§ **YOUR TASK**:
Your response must be made up of each line in the data below that contains the string "grid".

§ **SUPPLIED RECORDS**:

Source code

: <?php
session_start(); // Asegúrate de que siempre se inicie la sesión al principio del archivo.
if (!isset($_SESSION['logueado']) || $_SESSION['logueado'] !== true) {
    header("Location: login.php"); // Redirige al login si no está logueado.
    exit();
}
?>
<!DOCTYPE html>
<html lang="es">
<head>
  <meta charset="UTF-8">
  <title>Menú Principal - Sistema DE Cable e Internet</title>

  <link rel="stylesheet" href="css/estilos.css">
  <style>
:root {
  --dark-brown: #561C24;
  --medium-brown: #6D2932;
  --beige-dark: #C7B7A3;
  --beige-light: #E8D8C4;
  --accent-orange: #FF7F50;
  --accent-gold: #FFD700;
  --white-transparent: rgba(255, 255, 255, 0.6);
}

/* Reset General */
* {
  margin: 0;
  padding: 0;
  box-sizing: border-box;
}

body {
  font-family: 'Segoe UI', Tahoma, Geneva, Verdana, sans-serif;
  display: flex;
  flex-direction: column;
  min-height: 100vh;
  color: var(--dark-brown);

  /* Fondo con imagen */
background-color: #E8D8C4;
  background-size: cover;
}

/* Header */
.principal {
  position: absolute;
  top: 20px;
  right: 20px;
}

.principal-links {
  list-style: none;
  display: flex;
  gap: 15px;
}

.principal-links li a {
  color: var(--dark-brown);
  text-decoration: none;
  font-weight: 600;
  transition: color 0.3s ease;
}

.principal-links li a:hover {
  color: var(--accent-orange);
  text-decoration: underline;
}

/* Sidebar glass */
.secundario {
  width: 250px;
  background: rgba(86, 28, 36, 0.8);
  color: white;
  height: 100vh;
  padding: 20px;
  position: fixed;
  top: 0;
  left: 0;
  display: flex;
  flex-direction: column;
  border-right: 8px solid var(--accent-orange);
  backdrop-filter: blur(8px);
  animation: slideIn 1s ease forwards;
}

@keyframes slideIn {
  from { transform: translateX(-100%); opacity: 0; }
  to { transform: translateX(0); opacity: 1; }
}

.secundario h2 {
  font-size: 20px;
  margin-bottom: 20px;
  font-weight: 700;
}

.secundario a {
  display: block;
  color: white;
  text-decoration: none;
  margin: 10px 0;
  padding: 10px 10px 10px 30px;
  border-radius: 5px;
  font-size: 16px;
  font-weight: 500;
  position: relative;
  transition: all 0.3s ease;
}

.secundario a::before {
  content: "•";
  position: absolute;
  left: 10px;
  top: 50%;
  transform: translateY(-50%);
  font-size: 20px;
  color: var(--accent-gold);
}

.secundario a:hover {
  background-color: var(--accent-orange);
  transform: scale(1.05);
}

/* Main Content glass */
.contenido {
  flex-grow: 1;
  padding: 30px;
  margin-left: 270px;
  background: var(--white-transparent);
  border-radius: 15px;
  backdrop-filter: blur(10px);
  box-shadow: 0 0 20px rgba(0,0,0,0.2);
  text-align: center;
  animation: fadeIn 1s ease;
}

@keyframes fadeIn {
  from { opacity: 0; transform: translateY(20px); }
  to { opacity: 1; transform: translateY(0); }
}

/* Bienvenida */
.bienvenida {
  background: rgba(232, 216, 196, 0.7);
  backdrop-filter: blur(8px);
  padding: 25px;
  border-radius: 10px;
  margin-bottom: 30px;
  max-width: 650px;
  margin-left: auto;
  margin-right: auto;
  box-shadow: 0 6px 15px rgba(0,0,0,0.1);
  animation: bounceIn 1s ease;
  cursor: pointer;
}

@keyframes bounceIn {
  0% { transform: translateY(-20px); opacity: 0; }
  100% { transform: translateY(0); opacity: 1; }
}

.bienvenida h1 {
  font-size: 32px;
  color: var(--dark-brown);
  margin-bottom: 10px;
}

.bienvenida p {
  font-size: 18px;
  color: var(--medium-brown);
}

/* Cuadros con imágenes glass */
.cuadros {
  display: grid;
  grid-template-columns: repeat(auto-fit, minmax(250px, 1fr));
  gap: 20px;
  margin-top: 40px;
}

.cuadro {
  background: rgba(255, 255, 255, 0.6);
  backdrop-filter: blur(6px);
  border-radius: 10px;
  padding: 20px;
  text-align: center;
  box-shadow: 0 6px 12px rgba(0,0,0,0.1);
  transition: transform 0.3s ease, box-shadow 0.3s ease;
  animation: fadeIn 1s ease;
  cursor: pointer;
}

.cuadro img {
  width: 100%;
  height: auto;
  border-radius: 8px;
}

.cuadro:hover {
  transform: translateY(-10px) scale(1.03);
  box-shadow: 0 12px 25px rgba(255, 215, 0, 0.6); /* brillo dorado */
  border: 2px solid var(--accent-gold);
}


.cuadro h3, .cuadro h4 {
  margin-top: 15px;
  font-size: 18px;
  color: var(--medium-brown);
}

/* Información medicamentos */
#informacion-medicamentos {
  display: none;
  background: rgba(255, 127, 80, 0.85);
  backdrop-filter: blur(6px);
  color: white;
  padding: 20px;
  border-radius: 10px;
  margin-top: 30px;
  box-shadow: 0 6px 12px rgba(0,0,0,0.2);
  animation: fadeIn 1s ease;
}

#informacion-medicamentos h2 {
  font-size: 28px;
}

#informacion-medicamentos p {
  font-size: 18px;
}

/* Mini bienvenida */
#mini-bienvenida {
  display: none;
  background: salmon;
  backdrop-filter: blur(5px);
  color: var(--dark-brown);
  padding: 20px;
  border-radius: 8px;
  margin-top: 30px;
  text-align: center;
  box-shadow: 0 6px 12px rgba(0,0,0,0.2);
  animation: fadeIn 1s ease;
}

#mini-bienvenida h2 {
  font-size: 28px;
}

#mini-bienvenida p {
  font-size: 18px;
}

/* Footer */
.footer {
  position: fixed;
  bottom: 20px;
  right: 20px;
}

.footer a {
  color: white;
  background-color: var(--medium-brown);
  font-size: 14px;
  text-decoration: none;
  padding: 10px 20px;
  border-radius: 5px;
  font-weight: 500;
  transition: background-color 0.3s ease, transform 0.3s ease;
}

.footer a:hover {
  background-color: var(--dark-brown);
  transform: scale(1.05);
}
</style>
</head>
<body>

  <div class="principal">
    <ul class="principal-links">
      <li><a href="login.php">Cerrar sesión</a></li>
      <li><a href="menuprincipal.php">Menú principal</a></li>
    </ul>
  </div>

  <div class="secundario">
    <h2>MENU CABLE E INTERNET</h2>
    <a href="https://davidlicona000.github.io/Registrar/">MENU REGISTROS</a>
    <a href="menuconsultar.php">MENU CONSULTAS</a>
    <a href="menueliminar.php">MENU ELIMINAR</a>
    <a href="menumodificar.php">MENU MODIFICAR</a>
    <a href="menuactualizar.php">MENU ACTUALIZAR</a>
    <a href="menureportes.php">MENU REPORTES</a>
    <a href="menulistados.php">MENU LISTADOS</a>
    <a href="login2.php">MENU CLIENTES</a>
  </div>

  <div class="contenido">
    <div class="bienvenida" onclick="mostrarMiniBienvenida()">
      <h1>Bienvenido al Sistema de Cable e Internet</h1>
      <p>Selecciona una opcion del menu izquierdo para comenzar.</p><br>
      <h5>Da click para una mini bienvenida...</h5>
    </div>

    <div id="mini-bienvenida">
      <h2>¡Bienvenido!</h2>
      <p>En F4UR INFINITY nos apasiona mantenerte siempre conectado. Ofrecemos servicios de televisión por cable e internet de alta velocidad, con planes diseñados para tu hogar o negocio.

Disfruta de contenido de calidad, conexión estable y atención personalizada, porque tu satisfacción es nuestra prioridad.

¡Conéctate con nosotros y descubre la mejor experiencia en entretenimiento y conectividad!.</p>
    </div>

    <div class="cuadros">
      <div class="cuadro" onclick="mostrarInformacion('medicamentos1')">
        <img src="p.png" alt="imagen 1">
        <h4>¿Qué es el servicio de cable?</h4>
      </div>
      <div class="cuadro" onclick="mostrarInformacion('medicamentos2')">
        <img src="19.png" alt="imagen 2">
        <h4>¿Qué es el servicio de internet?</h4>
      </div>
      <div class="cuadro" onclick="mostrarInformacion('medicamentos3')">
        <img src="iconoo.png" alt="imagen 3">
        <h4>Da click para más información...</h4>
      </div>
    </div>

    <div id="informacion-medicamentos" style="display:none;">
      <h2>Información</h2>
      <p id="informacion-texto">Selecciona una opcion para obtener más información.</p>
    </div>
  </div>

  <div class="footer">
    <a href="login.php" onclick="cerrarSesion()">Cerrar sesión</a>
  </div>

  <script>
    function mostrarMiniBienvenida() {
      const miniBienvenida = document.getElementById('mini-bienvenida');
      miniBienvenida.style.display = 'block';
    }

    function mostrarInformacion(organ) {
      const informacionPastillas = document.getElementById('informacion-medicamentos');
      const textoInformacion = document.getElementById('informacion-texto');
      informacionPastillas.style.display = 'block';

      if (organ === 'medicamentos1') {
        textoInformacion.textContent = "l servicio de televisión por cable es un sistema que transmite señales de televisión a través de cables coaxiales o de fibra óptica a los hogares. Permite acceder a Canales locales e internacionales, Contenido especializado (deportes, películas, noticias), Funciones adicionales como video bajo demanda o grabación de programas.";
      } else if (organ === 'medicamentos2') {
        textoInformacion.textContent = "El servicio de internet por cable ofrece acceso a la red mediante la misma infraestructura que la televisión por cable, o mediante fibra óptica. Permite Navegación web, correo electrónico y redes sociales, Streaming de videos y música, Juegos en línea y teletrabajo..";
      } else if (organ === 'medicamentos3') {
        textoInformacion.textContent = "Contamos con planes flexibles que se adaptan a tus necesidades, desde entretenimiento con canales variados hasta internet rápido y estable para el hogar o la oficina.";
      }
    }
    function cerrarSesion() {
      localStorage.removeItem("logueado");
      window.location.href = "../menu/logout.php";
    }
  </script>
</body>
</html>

§ **ANSWER BELOW**:
  display: grid;
  grid-template-columns: repeat(auto-fit, minmax(250px, 1fr));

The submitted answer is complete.